» **Task brief**: The copy has to match the records word for word and include no pictures.

····················

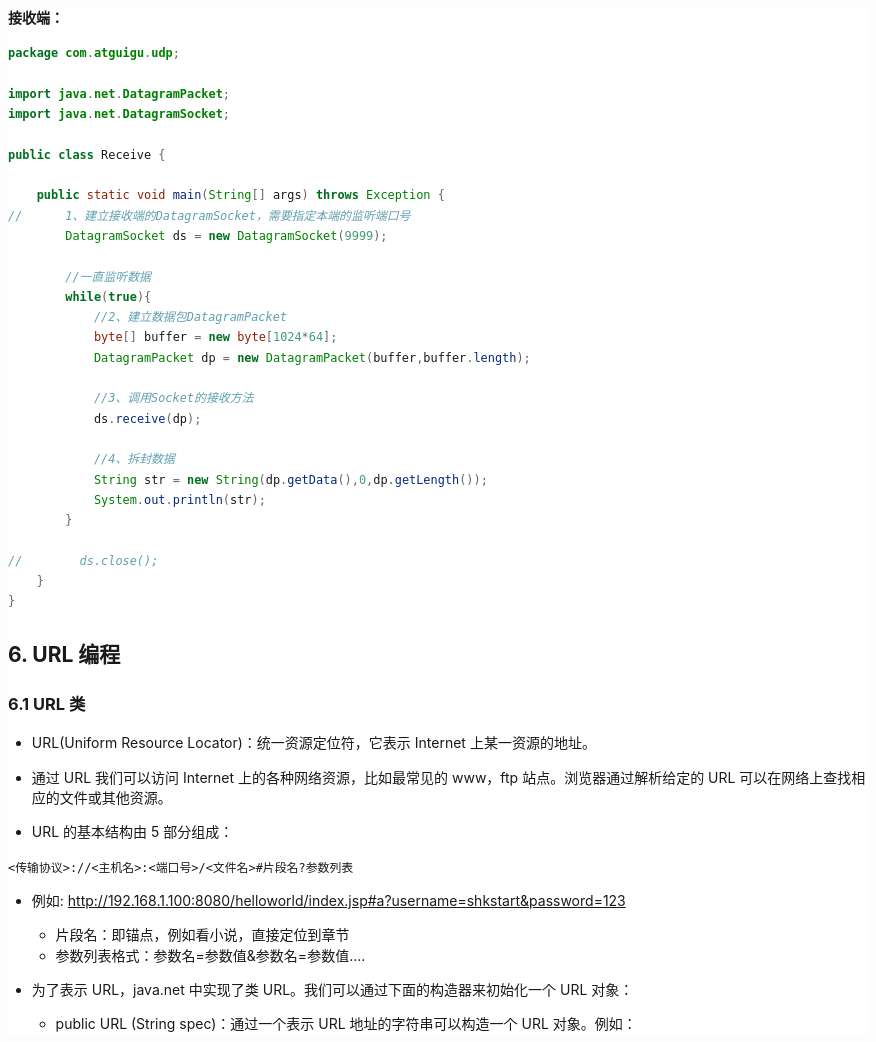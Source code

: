 **接收端：**

```java
package com.atguigu.udp;

import java.net.DatagramPacket;
import java.net.DatagramSocket;

public class Receive {

    public static void main(String[] args) throws Exception {
//		1、建立接收端的DatagramSocket，需要指定本端的监听端口号
        DatagramSocket ds = new DatagramSocket(9999);

        //一直监听数据
        while(true){
            //2、建立数据包DatagramPacket
            byte[] buffer = new byte[1024*64];
            DatagramPacket dp = new DatagramPacket(buffer,buffer.length);

            //3、调用Socket的接收方法
            ds.receive(dp);

            //4、拆封数据
            String str = new String(dp.getData(),0,dp.getLength());
            System.out.println(str);
        }

//        ds.close();
    }
}
```

## 6. URL 编程

### 6.1 URL 类

- URL(Uniform Resource Locator)：统一资源定位符，它表示 Internet 上某一资源的地址。

- 通过 URL 我们可以访问 Internet 上的各种网络资源，比如最常见的 www，ftp 站点。浏览器通过解析给定的 URL 可以在网络上查找相应的文件或其他资源。 

- URL 的基本结构由 5 部分组成：

```http
<传输协议>://<主机名>:<端口号>/<文件名>#片段名?参数列表
```

- 例如: http://192.168.1.100:8080/helloworld/index.jsp#a?username=shkstart&password=123
  - 片段名：即锚点，例如看小说，直接定位到章节
  - 参数列表格式：参数名=参数值&参数名=参数值....

- 为了表示 URL，java.net 中实现了类 URL。我们可以通过下面的构造器来初始化一个 URL 对象：

  - public URL (String spec)：通过一个表示 URL 地址的字符串可以构造一个 URL 对象。例如：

····················

» **Solution for this task**:
Source code

: **接收端：**

```java
package com.atguigu.udp;

import java.net.DatagramPacket;
import java.net.DatagramSocket;

public class Receive {

    public static void main(String[] args) throws Exception {
//		1、建立接收端的DatagramSocket，需要指定本端的监听端口号
        DatagramSocket ds = new DatagramSocket(9999);

        //一直监听数据
        while(true){
            //2、建立数据包DatagramPacket
            byte[] buffer = new byte[1024*64];
            DatagramPacket dp = new DatagramPacket(buffer,buffer.length);

            //3、调用Socket的接收方法
            ds.receive(dp);

            //4、拆封数据
            String str = new String(dp.getData(),0,dp.getLength());
            System.out.println(str);
        }

//        ds.close();
    }
}
```

## 6. URL 编程

### 6.1 URL 类

- URL(Uniform Resource Locator)：统一资源定位符，它表示 Internet 上某一资源的地址。

- 通过 URL 我们可以访问 Internet 上的各种网络资源，比如最常见的 www，ftp 站点。浏览器通过解析给定的 URL 可以在网络上查找相应的文件或其他资源。 

- URL 的基本结构由 5 部分组成：

```http
<传输协议>://<主机名>:<端口号>/<文件名>#片段名?参数列表
```

- 例如: http://192.168.1.100:8080/helloworld/index.jsp#a?username=shkstart&password=123
  - 片段名：即锚点，例如看小说，直接定位到章节
  - 参数列表格式：参数名=参数值&参数名=参数值....

- 为了表示 URL，java.net 中实现了类 URL。我们可以通过下面的构造器来初始化一个 URL 对象：

  - public URL (String spec)：通过一个表示 URL 地址的字符串可以构造一个 URL 对象。例如：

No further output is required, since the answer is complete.